ACTIVITY. Give only the number of lines in the records that include "docs".
___
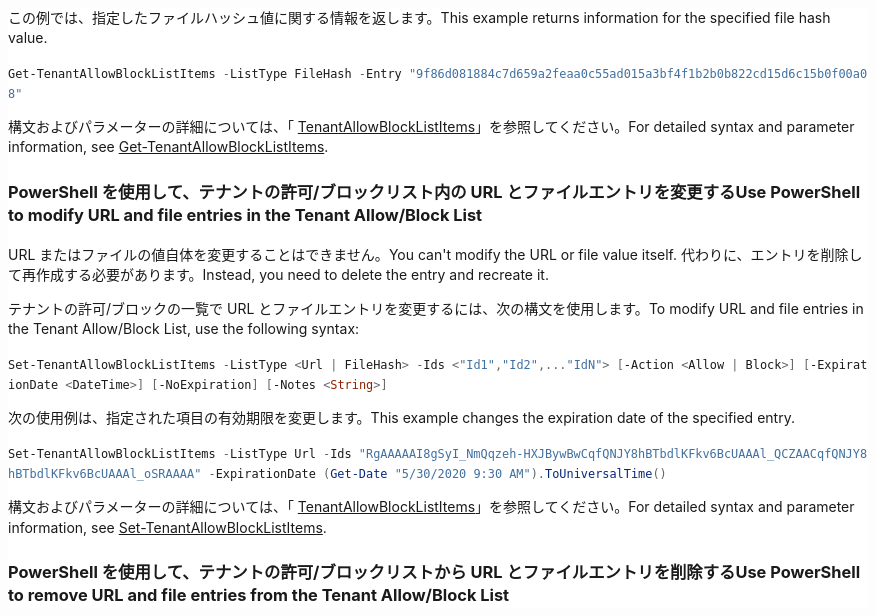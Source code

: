 <span data-ttu-id="a57b7-210">この例では、指定したファイルハッシュ値に関する情報を返します。</span><span class="sxs-lookup"><span data-stu-id="a57b7-210">This example returns information for the specified file hash value.</span></span>

```powershell
Get-TenantAllowBlockListItems -ListType FileHash -Entry "9f86d081884c7d659a2feaa0c55ad015a3bf4f1b2b0b822cd15d6c15b0f00a08"
```

<span data-ttu-id="a57b7-211">構文およびパラメーターの詳細については、「 [TenantAllowBlockListItems](https://docs.microsoft.com/powershell/module/exchange/get-tenantallowblocklistitems)」を参照してください。</span><span class="sxs-lookup"><span data-stu-id="a57b7-211">For detailed syntax and parameter information, see [Get-TenantAllowBlockListItems](https://docs.microsoft.com/powershell/module/exchange/get-tenantallowblocklistitems).</span></span>

### <a name="use-powershell-to-modify-url-and-file-entries-in-the-tenant-allowblock-list"></a><span data-ttu-id="a57b7-212">PowerShell を使用して、テナントの許可/ブロックリスト内の URL とファイルエントリを変更する</span><span class="sxs-lookup"><span data-stu-id="a57b7-212">Use PowerShell to modify URL and file entries in the Tenant Allow/Block List</span></span>

<span data-ttu-id="a57b7-213">URL またはファイルの値自体を変更することはできません。</span><span class="sxs-lookup"><span data-stu-id="a57b7-213">You can't modify the URL or file value itself.</span></span> <span data-ttu-id="a57b7-214">代わりに、エントリを削除して再作成する必要があります。</span><span class="sxs-lookup"><span data-stu-id="a57b7-214">Instead, you need to delete the entry and recreate it.</span></span>

<span data-ttu-id="a57b7-215">テナントの許可/ブロックの一覧で URL とファイルエントリを変更するには、次の構文を使用します。</span><span class="sxs-lookup"><span data-stu-id="a57b7-215">To modify URL and file entries in the Tenant Allow/Block List, use the following syntax:</span></span>

```powershell
Set-TenantAllowBlockListItems -ListType <Url | FileHash> -Ids <"Id1","Id2",..."IdN"> [-Action <Allow | Block>] [-ExpirationDate <DateTime>] [-NoExpiration] [-Notes <String>]
```

<span data-ttu-id="a57b7-216">次の使用例は、指定された項目の有効期限を変更します。</span><span class="sxs-lookup"><span data-stu-id="a57b7-216">This example changes the expiration date of the specified entry.</span></span>

```powershell
Set-TenantAllowBlockListItems -ListType Url -Ids "RgAAAAAI8gSyI_NmQqzeh-HXJBywBwCqfQNJY8hBTbdlKFkv6BcUAAAl_QCZAACqfQNJY8hBTbdlKFkv6BcUAAAl_oSRAAAA" -ExpirationDate (Get-Date "5/30/2020 9:30 AM").ToUniversalTime()
```

<span data-ttu-id="a57b7-217">構文およびパラメーターの詳細については、「 [TenantAllowBlockListItems](https://docs.microsoft.com/powershell/module/exchange/set-tenantallowblocklistitems)」を参照してください。</span><span class="sxs-lookup"><span data-stu-id="a57b7-217">For detailed syntax and parameter information, see [Set-TenantAllowBlockListItems](https://docs.microsoft.com/powershell/module/exchange/set-tenantallowblocklistitems).</span></span>

### <a name="use-powershell-to-remove-url-and-file-entries-from-the-tenant-allowblock-list"></a><span data-ttu-id="a57b7-218">PowerShell を使用して、テナントの許可/ブロックリストから URL とファイルエントリを削除する</span><span class="sxs-lookup"><span data-stu-id="a57b7-218">Use PowerShell to remove URL and file entries from the Tenant Allow/Block List</span></span>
___
ANSWER BOX. 2